The National Institute of Standards and Technology is considered to be responsible for cybersecurity standards and guidelines. Because of this, it is the responsibility of NIST to develop proper frameworks for managing risk to information security and privacy in federal organizations. With this responsibility, they published the FISMA act of 2002, which was intended to strengthen the security of information programs.

With federal agencies now required to secure their information systems, they developed and published the first revision of NIST SP 800-53, originally titled “Recommended Security Controls for Federal Information Systems” in 2006. This special publication was continuously updated, and the most important of them was the third revision, published in late 2009, which included a “A simplified, six-step risk management framework”. Shortly after this, in early 2010, RMF was officially published by NIST and became the new framework that every federal agency had to comply with.

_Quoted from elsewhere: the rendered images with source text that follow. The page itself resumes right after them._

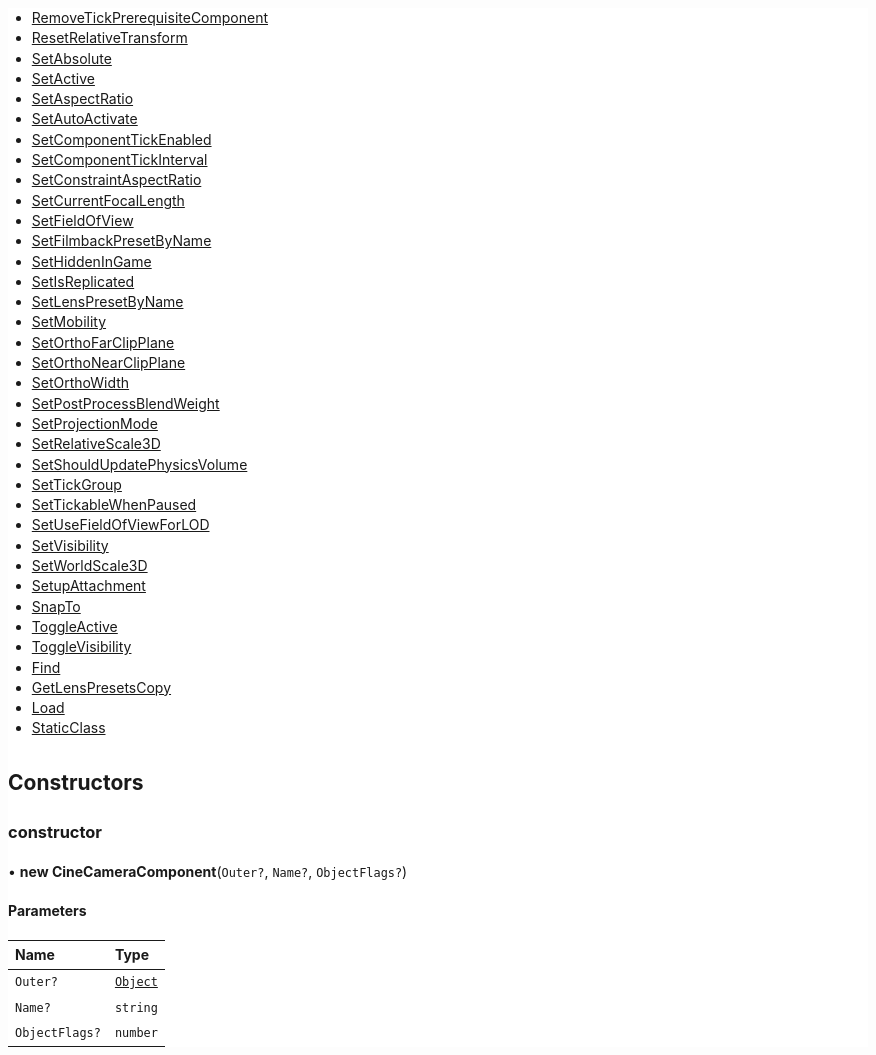 - [RemoveTickPrerequisiteComponent](ue_ue.CineCameraComponent.md#removetickprerequisitecomponent)
- [ResetRelativeTransform](ue_ue.CineCameraComponent.md#resetrelativetransform)
- [SetAbsolute](ue_ue.CineCameraComponent.md#setabsolute)
- [SetActive](ue_ue.CineCameraComponent.md#setactive)
- [SetAspectRatio](ue_ue.CineCameraComponent.md#setaspectratio)
- [SetAutoActivate](ue_ue.CineCameraComponent.md#setautoactivate)
- [SetComponentTickEnabled](ue_ue.CineCameraComponent.md#setcomponenttickenabled)
- [SetComponentTickInterval](ue_ue.CineCameraComponent.md#setcomponenttickinterval)
- [SetConstraintAspectRatio](ue_ue.CineCameraComponent.md#setconstraintaspectratio)
- [SetCurrentFocalLength](ue_ue.CineCameraComponent.md#setcurrentfocallength)
- [SetFieldOfView](ue_ue.CineCameraComponent.md#setfieldofview)
- [SetFilmbackPresetByName](ue_ue.CineCameraComponent.md#setfilmbackpresetbyname)
- [SetHiddenInGame](ue_ue.CineCameraComponent.md#sethiddeningame)
- [SetIsReplicated](ue_ue.CineCameraComponent.md#setisreplicated)
- [SetLensPresetByName](ue_ue.CineCameraComponent.md#setlenspresetbyname)
- [SetMobility](ue_ue.CineCameraComponent.md#setmobility)
- [SetOrthoFarClipPlane](ue_ue.CineCameraComponent.md#setorthofarclipplane)
- [SetOrthoNearClipPlane](ue_ue.CineCameraComponent.md#setorthonearclipplane)
- [SetOrthoWidth](ue_ue.CineCameraComponent.md#setorthowidth)
- [SetPostProcessBlendWeight](ue_ue.CineCameraComponent.md#setpostprocessblendweight)
- [SetProjectionMode](ue_ue.CineCameraComponent.md#setprojectionmode)
- [SetRelativeScale3D](ue_ue.CineCameraComponent.md#setrelativescale3d)
- [SetShouldUpdatePhysicsVolume](ue_ue.CineCameraComponent.md#setshouldupdatephysicsvolume)
- [SetTickGroup](ue_ue.CineCameraComponent.md#settickgroup)
- [SetTickableWhenPaused](ue_ue.CineCameraComponent.md#settickablewhenpaused)
- [SetUseFieldOfViewForLOD](ue_ue.CineCameraComponent.md#setusefieldofviewforlod)
- [SetVisibility](ue_ue.CineCameraComponent.md#setvisibility)
- [SetWorldScale3D](ue_ue.CineCameraComponent.md#setworldscale3d)
- [SetupAttachment](ue_ue.CineCameraComponent.md#setupattachment)
- [SnapTo](ue_ue.CineCameraComponent.md#snapto)
- [ToggleActive](ue_ue.CineCameraComponent.md#toggleactive)
- [ToggleVisibility](ue_ue.CineCameraComponent.md#togglevisibility)
- [Find](ue_ue.CineCameraComponent.md#find)
- [GetLensPresetsCopy](ue_ue.CineCameraComponent.md#getlenspresetscopy)
- [Load](ue_ue.CineCameraComponent.md#load)
- [StaticClass](ue_ue.CineCameraComponent.md#staticclass)

## Constructors

### constructor

• **new CineCameraComponent**(`Outer?`, `Name?`, `ObjectFlags?`)

#### Parameters

| Name | Type |
| :------ | :------ |
| `Outer?` | [`Object`](ue_ue.Object.md) |
| `Name?` | `string` |
| `ObjectFlags?` | `number` |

In 2014, the revision to FISMA 2002 was released. As stated earlier, FISMA 2014 essentially established all of the requirements of a risk management program, and RMF is a format that specifically determines how that program is implemented in order to reach authorization.

Since then, few changes have been made to this overall process, besides revisions to both NIST SP 800-53 and RMF. The fifth and most recent revision to SP 800-53 was critically important, as it made the controls/regulations open to the private sector, not just federal organizations. The second revision of RMF added a prepare step and accounted for the controls added throughout SP 800-53 revisions.

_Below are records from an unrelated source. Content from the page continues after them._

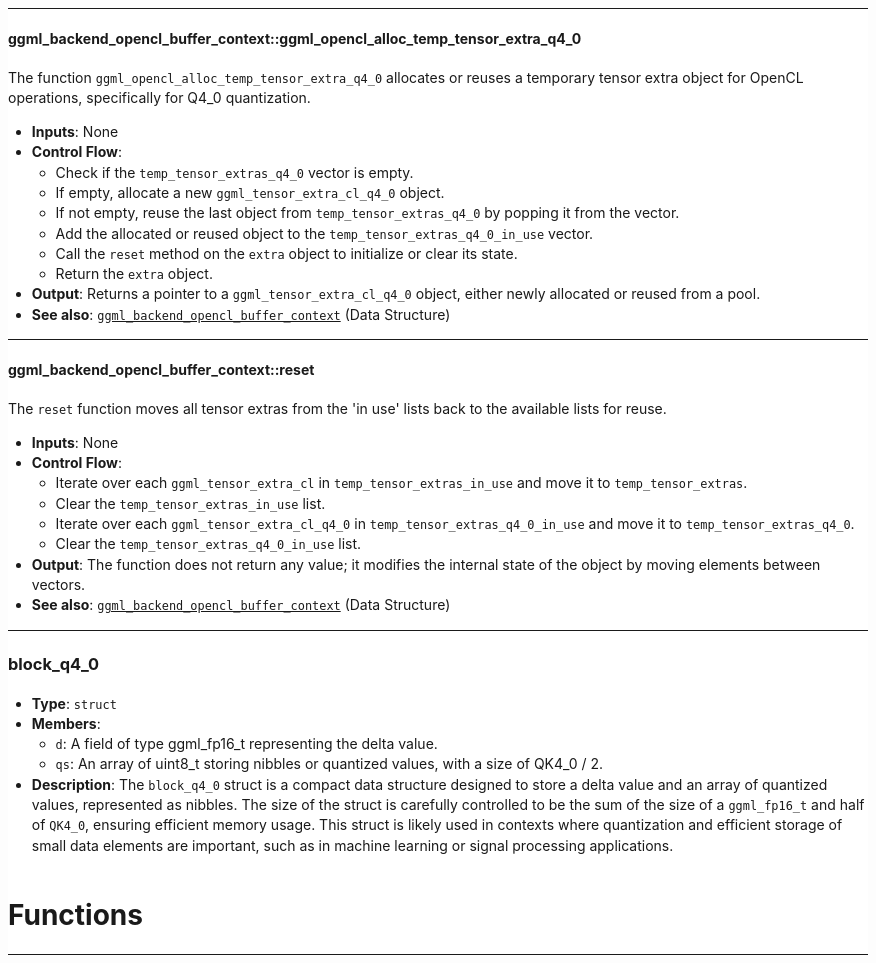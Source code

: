 
---
#### ggml\_backend\_opencl\_buffer\_context::ggml\_opencl\_alloc\_temp\_tensor\_extra\_q4\_0
The function `ggml_opencl_alloc_temp_tensor_extra_q4_0` allocates or reuses a temporary tensor extra object for OpenCL operations, specifically for Q4_0 quantization.
- **Inputs**: None
- **Control Flow**:
    - Check if the `temp_tensor_extras_q4_0` vector is empty.
    - If empty, allocate a new `ggml_tensor_extra_cl_q4_0` object.
    - If not empty, reuse the last object from `temp_tensor_extras_q4_0` by popping it from the vector.
    - Add the allocated or reused object to the `temp_tensor_extras_q4_0_in_use` vector.
    - Call the `reset` method on the `extra` object to initialize or clear its state.
    - Return the `extra` object.
- **Output**: Returns a pointer to a `ggml_tensor_extra_cl_q4_0` object, either newly allocated or reused from a pool.
- **See also**: [`ggml_backend_opencl_buffer_context`](#ggml_backend_opencl_buffer_context)  (Data Structure)


---
#### ggml\_backend\_opencl\_buffer\_context::reset
The `reset` function moves all tensor extras from the 'in use' lists back to the available lists for reuse.
- **Inputs**: None
- **Control Flow**:
    - Iterate over each `ggml_tensor_extra_cl` in `temp_tensor_extras_in_use` and move it to `temp_tensor_extras`.
    - Clear the `temp_tensor_extras_in_use` list.
    - Iterate over each `ggml_tensor_extra_cl_q4_0` in `temp_tensor_extras_q4_0_in_use` and move it to `temp_tensor_extras_q4_0`.
    - Clear the `temp_tensor_extras_q4_0_in_use` list.
- **Output**: The function does not return any value; it modifies the internal state of the object by moving elements between vectors.
- **See also**: [`ggml_backend_opencl_buffer_context`](#ggml_backend_opencl_buffer_context)  (Data Structure)



---
### block\_q4\_0
- **Type**: `struct`
- **Members**:
    - `d`: A field of type ggml_fp16_t representing the delta value.
    - `qs`: An array of uint8_t storing nibbles or quantized values, with a size of QK4_0 / 2.
- **Description**: The `block_q4_0` struct is a compact data structure designed to store a delta value and an array of quantized values, represented as nibbles. The size of the struct is carefully controlled to be the sum of the size of a `ggml_fp16_t` and half of `QK4_0`, ensuring efficient memory usage. This struct is likely used in contexts where quantization and efficient storage of small data elements are important, such as in machine learning or signal processing applications.


# Functions

---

To simplify, The NIST is largely responsible for cybersecurity standards and guidelines, and therefore is responsible for outlining the requirements for proper information security in organizations. Because of this, they published FISMA 2002, in order to require federal agencies to secure their information systems. Then, in 2006, they published SP 800-53, which outlined recommended controls to secure said information systems. In 2010, RMF was officially established based on these previous controls and created a framework with which to apply this. Finally, in 2014, they published the second revision of FISMA, which outlined all the requirements of a security system through use of NIST’s Risk Management Framework.